O ano mal tinha virado quando, de Manaus, vinham os primeiros alertas da nova crise penitenciária que se hospedaria por todo o país nos dias seguintes. Dentro do Complexo Penitenciário Anísio Jobim (Compaj), 56 internos foram brutalmente assassinados logo no primeiro dia do ano, em um massacre sem precedentes na história do estado do Amazonas. Estava iniciada, nos corredores da maior Prisão de Manaus, a onda de violência e caos pelos presídios brasileiros.
Os corpos das vítimas - mutilados, em sua grande maioria - eram exibidos pelos seus atacantes como verdadeiros troféus nos chocantes vídeos que percorreram as redes sociais.
Tratava-se de uma sangrenta briga entre facções, que não se inicia ou muito menos se encerra em Manaus: na capital amazonense, a guerra só ganha mais um capítulo em uma triste novela que se estende pelo Brasil.
No caso específico do Compaj, homens ligados à Família do Norte (FDN), facção predominante na região Norte, atacaram os internos com ligação ao Primeiro Comando da Capital (PCC). Para Marcos Rolim, jornalista, sociólogo e profundo conhecedor do tema carcerário brasileiro, o que se viu em Manaus - e, posteriormente, nas demais rebeliões - é fruto de uma omissão do Estado perante o sistema prisional vigente no país.

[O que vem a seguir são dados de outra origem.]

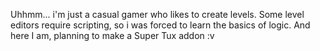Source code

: Uhhmm... i'm just a casual gamer who likes to create levels.
Some level editors require scripting, so i was forced to learn the basics of logic.
And here I am, planning to make a Super Tux addon :v
<!---
Eauix/Eauix is a ✨ special ✨ repository because its `README.md` (this file) appears on your GitHub profile.
You can click the Preview link to take a look at your changes.
--->
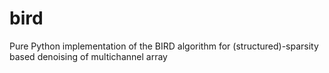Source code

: bird
====

Pure Python implementation of the BIRD algorithm for (structured)-sparsity based denoising of multichannel array
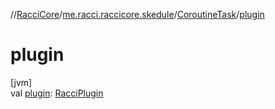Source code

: //[RacciCore](../../../index.md)/[me.racci.raccicore.skedule](../index.md)/[CoroutineTask](index.md)/[plugin](plugin.md)

# plugin

[jvm]\
val [plugin](plugin.md): [RacciPlugin](../../me.racci.raccicore/-racci-plugin/index.md)
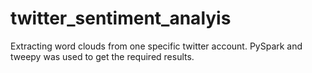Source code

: # twitter_sentiment_analyis
Extracting word clouds from one specific twitter account. PySpark and tweepy was used to get the required results.
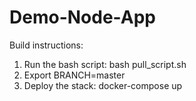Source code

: # Demo-Node-App
Build instructions:
1. Run the bash script: bash pull_script.sh
2. Export BRANCH=master
3. Deploy the stack: docker-compose up
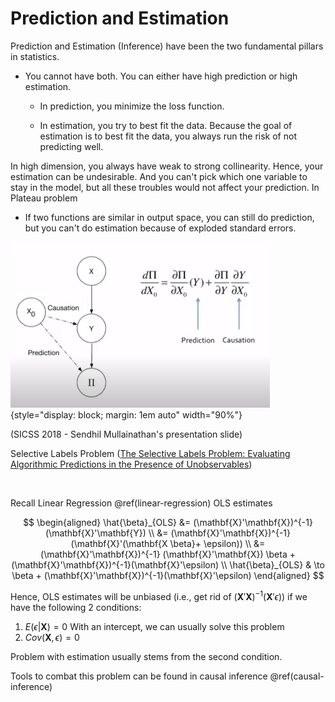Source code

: # Prediction and Estimation

Prediction and Estimation (Inference) have been the two fundamental pillars in statistics.

-   You cannot have both. You can either have high prediction or high estimation.

    -   In prediction, you minimize the loss function.

    -   In estimation, you try to best fit the data. Because the goal of estimation is to best fit the data, you always run the risk of not predicting well.

In high dimension, you always have weak to strong collinearity. Hence, your estimation can be undesirable. And you can't pick which one variable to stay in the model, but all these troubles would not affect your prediction. In Plateau problem

-   If two functions are similar in output space, you can still do prediction, but you can't do estimation because of exploded standard errors.

![](images/prediction_causation.PNG){style="display: block; margin: 1em auto" width="90%"}

(SICSS 2018 - Sendhil Mullainathan's presentation slide)

Selective Labels Problem ([The Selective Labels Problem: Evaluating Algorithmic Predictions in the Presence of Unobservables](https://cs.stanford.edu/~jure/pubs/contraction-kdd17.pdf))

<br>

Recall Linear Regression \@ref(linear-regression) OLS estimates

$$
\begin{aligned}
\hat{\beta}_{OLS} &= (\mathbf{X}'\mathbf{X})^{-1}(\mathbf{X}'\mathbf{Y}) \\
&= (\mathbf{X}'\mathbf{X})^{-1}(\mathbf{X}'(\mathbf{X \beta}+ \epsilon)) \\
&= (\mathbf{X}'\mathbf{X})^{-1} (\mathbf{X}'\mathbf{X}) \beta + (\mathbf{X}'\mathbf{X})^{-1}(\mathbf{X}'\epsilon) \\
\hat{\beta}_{OLS} & \to \beta + (\mathbf{X}'\mathbf{X})^{-1}(\mathbf{X}'\epsilon)
\end{aligned}
$$

Hence, OLS estimates will be unbiased (i.e., get rid of $(\mathbf{X}'\mathbf{X})^{-1}(\mathbf{X}'\epsilon)$) if we have the following 2 conditions:

1.  $E(\epsilon|\mathbf{X}) = 0$ With an intercept, we can usually solve this problem
2.  $Cov(\mathbf{X}, \epsilon) = 0$

Problem with estimation usually stems from the second condition.

Tools to combat this problem can be found in causal inference \@ref(causal-inference)

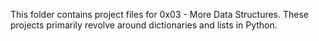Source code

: This folder contains project files for 0x03 - More Data Structures.
These projects primarily revolve around dictionaries and lists in Python.
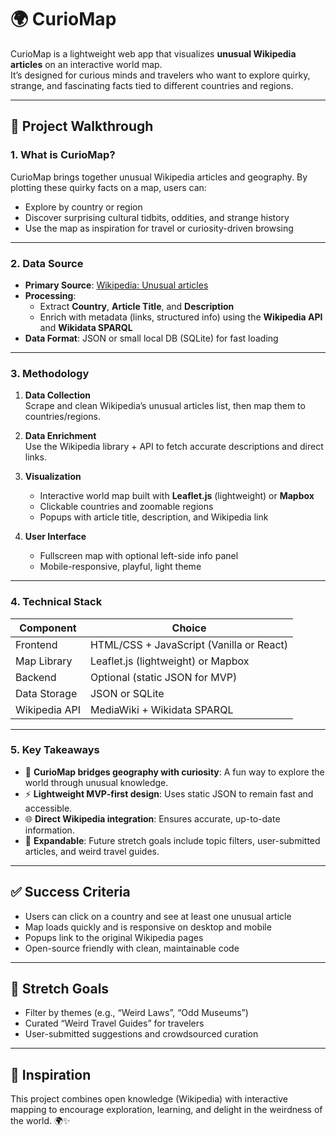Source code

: # 🌍 CurioMap

CurioMap is a lightweight web app that visualizes **unusual Wikipedia articles** on an interactive world map.  
It’s designed for curious minds and travelers who want to explore quirky, strange, and fascinating facts tied to different countries and regions.

---

## 📖 Project Walkthrough

### 1. What is CurioMap?
CurioMap brings together unusual Wikipedia articles and geography. By plotting these quirky facts on a map, users can:
- Explore by country or region
- Discover surprising cultural tidbits, oddities, and strange history
- Use the map as inspiration for travel or curiosity-driven browsing

---

### 2. Data Source

- **Primary Source**: [Wikipedia: Unusual articles](https://en.wikipedia.org/wiki/Wikipedia:Unusual_articles)  
- **Processing**:  
  - Extract **Country**, **Article Title**, and **Description**  
  - Enrich with metadata (links, structured info) using the **Wikipedia API** and **Wikidata SPARQL**  
- **Data Format**: JSON or small local DB (SQLite) for fast loading  

---

### 3. Methodology

1. **Data Collection**  
   Scrape and clean Wikipedia’s unusual articles list, then map them to countries/regions.  

2. **Data Enrichment**  
   Use the Wikipedia library + API to fetch accurate descriptions and direct links.  

3. **Visualization**  
   - Interactive world map built with **Leaflet.js** (lightweight) or **Mapbox**  
   - Clickable countries and zoomable regions  
   - Popups with article title, description, and Wikipedia link  

4. **User Interface**  
   - Fullscreen map with optional left-side info panel  
   - Mobile-responsive, playful, light theme  

---

### 4. Technical Stack

| Component     | Choice                                 |
| ------------- | -------------------------------------- |
| Frontend      | HTML/CSS + JavaScript (Vanilla or React) |
| Map Library   | Leaflet.js (lightweight) or Mapbox     |
| Backend       | Optional (static JSON for MVP)         |
| Data Storage  | JSON or SQLite                         |
| Wikipedia API | MediaWiki + Wikidata SPARQL            |

---

### 5. Key Takeaways

- 📌 **CurioMap bridges geography with curiosity**: A fun way to explore the world through unusual knowledge.  
- ⚡ **Lightweight MVP-first design**: Uses static JSON to remain fast and accessible.  
- 🌐 **Direct Wikipedia integration**: Ensures accurate, up-to-date information.  
- 🚀 **Expandable**: Future stretch goals include topic filters, user-submitted articles, and weird travel guides.  

---

## ✅ Success Criteria

- Users can click on a country and see at least one unusual article  
- Map loads quickly and is responsive on desktop and mobile  
- Popups link to the original Wikipedia pages  
- Open-source friendly with clean, maintainable code  

---

## 🎯 Stretch Goals

- Filter by themes (e.g., “Weird Laws”, “Odd Museums”)  
- Curated “Weird Travel Guides” for travelers  
- User-submitted suggestions and crowdsourced curation  

---

## 🔗 Inspiration

This project combines open knowledge (Wikipedia) with interactive mapping to encourage exploration, learning, and delight in the weirdness of the world. 🌍✨
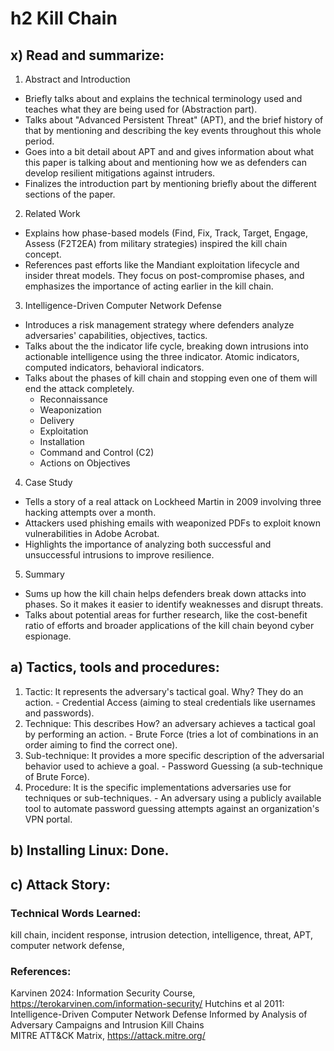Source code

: # h2 Kill Chain

## x) Read and summarize:
1. Abstract and Introduction
  - Briefly talks about and explains the technical terminology used and teaches what they are being used for (Abstraction part).
  - Talks about "Advanced Persistent Threat" (APT), and the brief history of that by mentioning and describing the key events throughout this whole period.
  - Goes into a bit detail about APT and and gives information about what this paper is talking about and mentioning how we as defenders can develop resilient mitigations against intruders.
  - Finalizes the introduction part by mentioning briefly about the different sections of the paper.
2. Related Work
  - Explains how phase-based models (Find, Fix, Track, Target, Engage, Assess (F2T2EA) from military strategies) inspired the kill chain concept.
  - References past efforts like the Mandiant exploitation lifecycle and insider threat models. They focus on post-compromise phases, and emphasizes the importance of acting earlier in the kill chain.
3. Intelligence-Driven Computer Network Defense
  - Introduces a risk management strategy where defenders analyze adversaries' capabilities, objectives, tactics.
  - Talks about the the indicator life cycle, breaking down intrusions into actionable intelligence using the three indicator. Atomic indicators, computed indicators, behavioral indicators.
  - Talks about the phases of kill chain and stopping even one of them will end the attack completely.
    - Reconnaissance
    - Weaponization
    - Delivery
    - Exploitation
    - Installation
    - Command and Control (C2)
    - Actions on Objectives
4. Case Study
  - Tells a story of a real attack on Lockheed Martin in 2009 involving three hacking attempts over a month.
  - Attackers used phishing emails with weaponized PDFs to exploit known vulnerabilities in Adobe Acrobat.
  - Highlights the importance of analyzing both successful and unsuccessful intrusions to improve resilience.
5. Summary
  - Sums up how the kill chain helps defenders break down attacks into phases. So it makes it easier to identify weaknesses and disrupt threats.
  - Talks about potential areas for further research, like the cost-benefit ratio of efforts and broader applications of the kill chain beyond cyber espionage.  

## a) Tactics, tools and procedures:
  1. Tactic:  It represents the adversary's tactical goal. Why? They do an action.
    - Credential Access (aiming to steal credentials like usernames and passwords).
  2. Technique: This describes How? an adversary achieves a tactical goal by performing an action.
    - Brute Force (tries a lot of combinations in an order aiming to find the correct one).
  3. Sub-technique: It provides a more specific description of the adversarial behavior used to achieve a goal.
    - Password Guessing (a sub-technique of Brute Force).
  4. Procedure: It is the specific implementations adversaries use for techniques or sub-techniques.
    - An adversary using a publicly available tool to automate password guessing attempts against an organization's VPN portal.

## b) Installing Linux: Done.

## c) Attack Story:


### Technical Words Learned:
kill chain, incident response, intrusion detection, intelligence, threat, APT, computer network defense, 

### References:
Karvinen 2024: Information Security Course, https://terokarvinen.com/information-security/
Hutchins et al 2011: Intelligence-Driven Computer Network Defense Informed by Analysis of Adversary Campaigns and Intrusion Kill Chains <br>
MITRE ATT&CK Matrix, https://attack.mitre.org/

"O que se vê na grande maioria dos presídios brasileiros são acordos, tácitos ou não, pelos quais o Poder Público se afasta de todos os desafios do tratamento penal, em troca de uma determinada estabilidade que envolve ausência de fugas do regime fechado e de rebeliões.
Para se garantir esses resultados, as direções prisionais fazem ”vistas grossas” para a entrada de drogas e para o exercício do poder das facções. Os presídios passaram a ser, assim, empresas que agenciam os interesses das facções, especialmente seus interesses financeiros", avalia Rolim, em entrevista exclusiva à Blasting News Brasil.

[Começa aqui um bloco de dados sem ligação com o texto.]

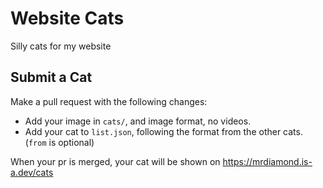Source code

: # Website Cats

Silly cats for my website

## Submit a Cat

Make a pull request with the following changes:

- Add your image in `cats/`, and image format, no videos.
- Add your cat to `list.json`, following the format from the other cats. (`from` is optional)

When your pr is merged, your cat will be shown on https://mrdiamond.is-a.dev/cats
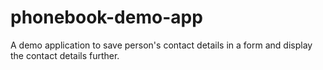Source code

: # phonebook-demo-app


A demo application to save person's contact details in a form and display the contact details further.
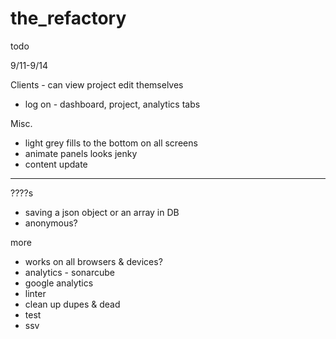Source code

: # the_refactory

todo

9/11-9/14

Clients - can view project edit themselves
  - log on - dashboard, project, analytics tabs

Misc.
  - light grey fills to the bottom on all screens
  - animate panels looks jenky
  - content update

*************************************

????s
  - saving a json object or an array in DB
  - anonymous?


more
  - works on all browsers & devices?
  - analytics - sonarcube
  - google analytics
  - linter
  - clean up dupes & dead
  - test
  - ssv
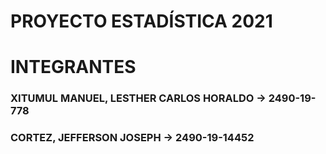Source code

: # PROYECTO ESTADÍSTICA 2021

# INTEGRANTES
### XITUMUL MANUEL, LESTHER CARLOS HORALDO -> 2490-19-778
### CORTEZ, JEFFERSON JOSEPH -> 2490-19-14452
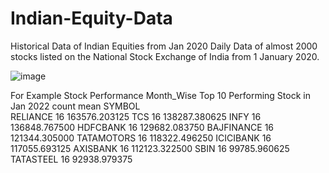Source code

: # Indian-Equity-Data
Historical Data of Indian Equities from Jan 2020
Daily Data of almost 2000 stocks listed on the National Stock Exchange of India from 1 January 2020.



![image](https://user-images.githubusercontent.com/77392594/159693754-c45f7fda-e356-4705-861a-7f0ee4451a9a.png)



For Example Stock Performance Month_Wise
Top 10 Performing Stock in Jan 2022
            count           mean
SYMBOL                          
RELIANCE       16  163576.203125
TCS            16  138287.380625
INFY           16  136848.767500
HDFCBANK       16  129682.083750
BAJFINANCE     16  121344.305000
TATAMOTORS     16  118322.496250
ICICIBANK      16  117055.693125
AXISBANK       16  112123.322500
SBIN           16   99785.960625
TATASTEEL      16   92938.979375
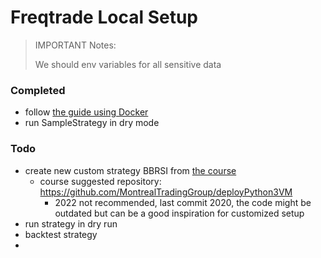 # Freqtrade Local Setup

> IMPORTANT Notes: 
> 
> We should env variables for all sensitive data

### Completed
- follow [the guide using Docker](https://www.freqtrade.io/en/stable/docker_quickstart/) 
- run SampleStrategy in dry mode

### Todo
- create new custom strategy BBRSI from [the course](https://www.udemy.com/course/algorithmic-trading-in-python/) 
    - course suggested repository: https://github.com/MontrealTradingGroup/deployPython3VM
        - 2022 not recommended, last commit 2020, the code might be outdated but can be a good inspiration for customized setup
 - run strategy in dry run
 - backtest strategy
 - 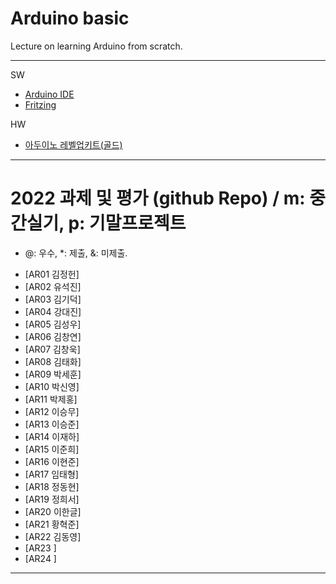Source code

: # Arduino basic
Lecture on learning Arduino from scratch.


---

SW

- [Arduino IDE](https://www.arduino.cc/)
- [Fritzing](http://fritzing.org/download/)

HW

- [아두이노 레벨업키트(골드)](https://www.devicemart.co.kr/goods/view?no=12170416)

---

# 2022 과제 및 평가 (github Repo) / m: 중간실기, p: 기말프로젝트
* @: 우수, *: 제출, &: 미제출.  
- [AR01 김정헌]
- [AR02 유석진]
- [AR03 김기덕]
- [AR04 강대진]
- [AR05 김성우]
- [AR06 김창연]
- [AR07 김창욱]
- [AR08 김태화]
- [AR09 박세훈]
- [AR10 박신영]
- [AR11 박제홍]
- [AR12 이승무]
- [AR13 이승준]
- [AR14 이재하]
- [AR15 이준희]
- [AR16 이현준]
- [AR17 임태형]
- [AR18 정동현]
- [AR19 정희서]
- [AR20 이한글]
- [AR21 황혁준]
- [AR22 김동영]
- [AR23 ]
- [AR24 ]

---




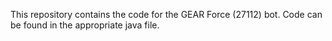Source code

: This repository contains the code for the GEAR Force (27112) bot. Code can be found in the appropriate java file.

Uma ilustração perfeita da análise de Rolim foi vista em uma reportagem exibida pelo programa Fantástico, da Rede Globo, no domingo, dia 8. Em um material de cerca de seis minutos, o telespectador pode conhecer a rotina dos detentos do Compaj, em Manaus, com livre acesso à cocaína e aos aparelhos celulares. Na esteira dos desmandos de dentro dos presídios, Rolim pede uma aplicação mais rigorosa da Lei de Execução Penal, datada de 1984 e reformulada em 2003.
"O Estado abdicou da Execução Penal. Os governantes e a opinião pública não se preocupam com a execução penal nem com o processo de estigmatização posterior que impedirá que os egressos tenham o direito a uma vida produtiva e legal. O problema que o tipo de equilíbrio alcançado pela negligência e pela pilantragem é sempre precário e pode ser desmontado como um castelo de cartas diante de uma guerra entre facções. É o que está ocorrendo agora", pontua.
Todos os presídios das grandes capitais brasileiras são dominados por facções. Em São Paulo, o PCC tem o maior controle. No Rio de Janeiro, o chamado Comando Vermelho (CV) aparece com mais força. Tratado como "bomba-relógio" pelas autoridades, o Presídio Central, de Porto Alegre, com mais de 4 mil internos, é um misto de facções.
Diante do atual panorama das cadeias do país, Rolim não vê como um cidadão ser preso e ficar alheio às facções dentro da prisão.
"Não é verdade que os presos fazem o que querem nas prisões, mas é, cada vez mais verdade, que a maioria dos presos não tem escolha a não ser fazer o que as facções querem que ele faça", finaliza.